Rovazzi debutta al cinema nei panni di un «vegetale»: “Racconto la mia generazione”

L’artista youtuber 24enne: «I ragazzi della mia età sono spaesati, precari e si sono dovuti inventare nuovi lavori per sopravvivere proprio come ho fatto io»
ANSA

Fabio Rovazzi con il regista Gennaro Nunziante


Pubblicato il 12/01/2018
Ultima modifica il 12/01/2018 alle ore 19:53

Una generazione vegetale, inetta, troppo onesta e ingenua alle prese con un lavoro che non c’è in una Milano che offre solo lavori da volantinaggio, ma solo dopo una selezione lavorativa degna di un posto da manager. In “Il Vegetale” la nuova commedia scritta e diretta da Gennaro Nunziante (il regista e autore di Zalone), ha come protagonista Fabio Rovazzi, star degli adolescenti, youtuber e cantante ai primi posti della Hit Parade. L’artista, 24 anni, allampanato e sguardo sperduto, nel film è Fabio, con tanto di velleitaria laurea in Scienze della comunicazione, senza lavoro e alle prese con un padre ingombrante e truffaldino (Ninni Bruschetta) e una giovanissima sorellastra capricciosa e viziata (Rosy Franzese). Entrambi lo considerano di fatto un “vegetale” ma, come si vede nel film, sta comunque a lui muoversi in questa Italia di laureati a Tirana e in cui c’è in corso una guerra generazionale. Nel cast del film, in sala dal 18 gennaio in 400 copie distribuite dalla Disney, anche Nicola Zingaretti nel ruolo di un manager finto buono.  

 

 

“Il vegetale è la nostra generazione”  

Dice Rovazzi a Roma:«Il vegetale racconta la nostra generazione che ha ereditato il nulla e dove il modello vigente è fottere il prossimo. Credo sia meglio che si instauri invece un rapporto civile. Quelli della mia generazione sono spaesati, precari e si sono dovuti inventare nuovi lavori per sopravvivere proprio come ho fatto io». E ancora l’artista:«Il film affronta tematiche molto importanti e ha il pregio di non vedere la mia generazione come si fa troppo spesso. Il messaggio è rimboccarsi le maniche se si vuole ottenete qualcosa. Il modello di realizzazione che c’è oggi è sbagliato e mette da parte il garbo e l’onestà dei rapporto umani». 

 

Il regista: “Volevo una maschera moderna”  
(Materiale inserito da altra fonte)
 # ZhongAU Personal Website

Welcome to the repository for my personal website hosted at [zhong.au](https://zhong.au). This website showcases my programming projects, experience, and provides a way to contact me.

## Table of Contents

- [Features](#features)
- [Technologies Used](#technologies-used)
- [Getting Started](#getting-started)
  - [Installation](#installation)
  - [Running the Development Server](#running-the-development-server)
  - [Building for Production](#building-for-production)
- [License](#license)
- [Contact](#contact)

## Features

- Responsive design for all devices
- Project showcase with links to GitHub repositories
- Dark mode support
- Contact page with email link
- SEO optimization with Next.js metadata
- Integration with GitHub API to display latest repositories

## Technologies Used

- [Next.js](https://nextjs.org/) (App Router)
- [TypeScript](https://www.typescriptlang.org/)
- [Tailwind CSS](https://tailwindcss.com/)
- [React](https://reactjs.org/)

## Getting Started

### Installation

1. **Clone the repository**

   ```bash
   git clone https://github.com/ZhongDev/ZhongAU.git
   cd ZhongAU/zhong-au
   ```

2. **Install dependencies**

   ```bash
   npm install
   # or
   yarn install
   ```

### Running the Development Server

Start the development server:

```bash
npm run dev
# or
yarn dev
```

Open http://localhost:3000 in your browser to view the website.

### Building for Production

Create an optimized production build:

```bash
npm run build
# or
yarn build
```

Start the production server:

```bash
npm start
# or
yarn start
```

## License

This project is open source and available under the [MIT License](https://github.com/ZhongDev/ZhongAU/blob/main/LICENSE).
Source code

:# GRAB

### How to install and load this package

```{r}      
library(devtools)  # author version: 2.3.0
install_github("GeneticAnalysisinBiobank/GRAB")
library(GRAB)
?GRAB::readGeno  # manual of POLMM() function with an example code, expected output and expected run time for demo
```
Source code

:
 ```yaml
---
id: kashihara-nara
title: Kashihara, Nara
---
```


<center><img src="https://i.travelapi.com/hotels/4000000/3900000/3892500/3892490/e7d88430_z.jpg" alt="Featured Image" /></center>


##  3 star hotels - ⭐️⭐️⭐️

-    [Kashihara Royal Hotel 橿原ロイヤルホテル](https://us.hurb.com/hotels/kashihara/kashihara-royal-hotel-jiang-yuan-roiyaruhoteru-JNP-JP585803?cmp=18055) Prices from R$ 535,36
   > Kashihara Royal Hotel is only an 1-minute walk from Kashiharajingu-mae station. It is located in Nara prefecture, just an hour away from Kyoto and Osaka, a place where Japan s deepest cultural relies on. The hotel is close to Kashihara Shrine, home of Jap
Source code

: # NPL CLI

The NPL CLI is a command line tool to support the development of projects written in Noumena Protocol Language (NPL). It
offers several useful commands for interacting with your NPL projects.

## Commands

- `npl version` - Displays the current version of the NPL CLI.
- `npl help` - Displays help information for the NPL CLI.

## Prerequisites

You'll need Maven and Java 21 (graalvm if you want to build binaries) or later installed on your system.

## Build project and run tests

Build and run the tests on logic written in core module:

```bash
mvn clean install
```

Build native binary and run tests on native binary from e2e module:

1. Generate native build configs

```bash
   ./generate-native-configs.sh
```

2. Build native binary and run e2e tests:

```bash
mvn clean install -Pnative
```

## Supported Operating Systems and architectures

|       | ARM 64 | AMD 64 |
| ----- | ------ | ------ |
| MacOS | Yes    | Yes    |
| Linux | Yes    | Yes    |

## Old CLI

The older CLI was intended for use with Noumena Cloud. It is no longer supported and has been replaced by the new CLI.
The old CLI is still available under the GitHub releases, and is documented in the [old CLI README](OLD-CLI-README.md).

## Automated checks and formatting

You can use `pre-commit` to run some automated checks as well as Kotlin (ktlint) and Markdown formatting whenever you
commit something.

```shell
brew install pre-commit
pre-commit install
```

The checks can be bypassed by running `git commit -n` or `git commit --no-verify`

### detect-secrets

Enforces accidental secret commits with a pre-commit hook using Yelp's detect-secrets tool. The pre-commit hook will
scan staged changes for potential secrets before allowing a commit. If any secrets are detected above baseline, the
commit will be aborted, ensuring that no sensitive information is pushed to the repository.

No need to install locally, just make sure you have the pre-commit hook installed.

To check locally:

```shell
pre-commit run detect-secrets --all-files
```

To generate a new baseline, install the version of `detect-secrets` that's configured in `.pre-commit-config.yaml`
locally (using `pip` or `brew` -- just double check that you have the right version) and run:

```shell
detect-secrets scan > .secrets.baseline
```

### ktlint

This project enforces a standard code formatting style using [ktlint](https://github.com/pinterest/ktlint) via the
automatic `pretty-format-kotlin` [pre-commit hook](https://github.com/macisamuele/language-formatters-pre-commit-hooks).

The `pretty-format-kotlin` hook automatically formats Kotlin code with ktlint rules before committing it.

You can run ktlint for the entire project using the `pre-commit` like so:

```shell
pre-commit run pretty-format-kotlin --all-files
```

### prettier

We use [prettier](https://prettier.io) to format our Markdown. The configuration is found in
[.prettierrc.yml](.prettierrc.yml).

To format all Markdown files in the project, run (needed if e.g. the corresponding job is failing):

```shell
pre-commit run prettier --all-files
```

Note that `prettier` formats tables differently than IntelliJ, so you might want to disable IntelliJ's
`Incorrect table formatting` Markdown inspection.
Spiega invece il regista:«Solitamente si fanno film parlando di generazioni che non si conoscono. Volevo ribaltare questo concetto con una generazione che si racconta in prima persona, vedere le cose con il loro sguardo. Quella che è saltata oggi è la gentilezza, una cosa che pesa molto sui rapporti». La scelta di Fabio Rovazzi aggiunge:«È stata come obbligata, volevo una maschera moderna, il problema era solo che era molto popolare e ricco, ma pregiudizi che potevano essere superati». Sulla rottura artistica con Checco Zalone che dirigerà il prossimo film in prima persona, spiega Nunziante:«Non si tocca il mio rapporto con lui. All’inizio eravamo solo amici ora siamo fratelli, una fratellanza che resta per sempre ed è totale». «Si parla sempre di questa generazione come di fannulloni, bamboccioni, mentre in questo film, per fortuna, c’è uno sguardo diverso che mancava» dice infine Luca Zingaretti.